Wczoraj była mięsna uczta botwinkowa, więc dzisiaj burgery wegetariańskie – burgery z botwinki i tofu. Bardzo smaczne, pożywne i sycące. A burgery to świetny pomysł na letni obiad, bo można je jeść na ciepło, ale na zimno też są smaczne. Więc jak nie lubicie gorących obiadów w ciepłe dni (ja tam nigdy nie miałam z tym problemu akurat i nawet jak jest 30 stopni to obiad ma być na ciepło i koniec ;p) bardzo dobrze się sprawdzą. Surówka obok, ugotowane młode warzywa albo podane w chrupiącej bułce i już zdrowy letni obiad gotowy :) U mnie wylądowały obok surówki coleslaw z młodej kapusty, który Wam pokażę następnym razem ;) Ja do swoich burgerów tym razem dodałam tylko liście botwinki, ale jeżeli chcecie możecie wrzucić też pokrojone buraczki – wtedy burgery z botwinki i tofu będą pięknie różowe :) I w ogóle to wydaje mi się, że wersja wegańska, czyli bez jajka jest możliwa i na pewno ją wypróbuję, ale tym razem wbiłam już jajko z przyzwyczajenia :p
Burgery z botwinki i tofu
(4 burgery)
~ 1 pęczek botwinki
~ 100 g kaszy jaglanej
~ 180 g naturalnego tofu
~ 1 jajko
~ sól, pieprz
~ 1-2 ząbki czosnku
~ 1-2 łyżki sosu sojowego
~ oliwa do smażenia
Kaszę jaglaną gotujemy wg przepisu na opakowaniu, studzimy do temperatury pokojowej.

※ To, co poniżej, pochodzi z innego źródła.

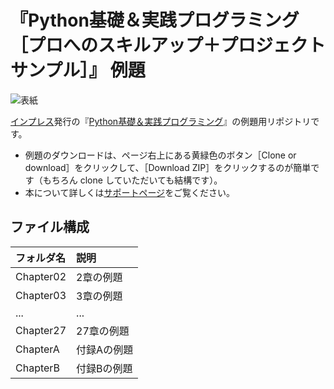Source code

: # 『Python基礎＆実践プログラミング ［プロへのスキルアップ＋プロジェクトサンプル］』 例題

![表紙](https://www.marlin-arms.com/jpn/arts/books-small/beginning-python.png)

[インプレス](https://book.impress.co.jp/books/1118101039)発行の『[Python基礎＆実践プログラミング](https://www.marlin-arms.com/support/beginning-python/)』の例題用リポジトリです。

<div>
<ul>
  <li>	
  例題のダウンロードは、ページ右上にある黄緑色のボタン［Clone or download］をクリックして、［Download ZIP］をクリックするのが簡単です（もちろん clone していただいても結構です）。
  </li>
  <li>
  本について詳しくは<a href="https://www.marlin-arms.com/support/beginning-python/">サポートページ</a>をご覧ください。
  </li>
</div>

## ファイル構成

|フォルダ名  |説明         |
|:--        |:--         |
|Chapter02       |2章の例題    |
|Chapter03       |3章の例題    |
|...        |...         |
|Chapter27       |27章の例題   |
|ChapterA       |付録Aの例題   |
|ChapterB       |付録Bの例題   |

<!--
|index.html       |目次    |
|Chapter01       |1章の例題    |
-->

Liście botwinki (i buraczki) drobno siekamy i podsmażamy z przeciśniętym przez praskę czosnkiem na oliwie. Dusimy ok. 5 minut, żeby ładnie zmiękły. Dodajemy pokrojone w kostkę tofu i chwilę trzymamy na ogniu. Doprawiamy solą, pieprzem i sosem sojowym. Lekko studzimy.

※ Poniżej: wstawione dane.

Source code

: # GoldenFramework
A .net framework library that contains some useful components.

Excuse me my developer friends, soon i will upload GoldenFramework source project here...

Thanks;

Mieszamy botwinkę i tofu z kaszą jaglaną i miksujemy blenderem na gładką masę. Dokładnie mieszamy i wbijamy jajko. Mieszamy (masa będzie dość gęsta). Wilgotnymi dłońmi formujemy burgery i układamy na wyłożonej papierem do pieczenia blaszce. Pieczemy 25-30 minut w 190 stopniach (nie wyjmujcie za wcześnie, bo będą się rozwalać!). Podajemy w bułce lub z surówkami. Smacznego :)
3 komentarze
Tofu mi szkodzi ale burgery ciekawe ;)
świetne burgery, idealne na lunch w pracy :)
Burgery z botwinki robiłam kilka dni temu, a następnym razem dodam do nich tofu. Twoje wyglądają przepysznie ;)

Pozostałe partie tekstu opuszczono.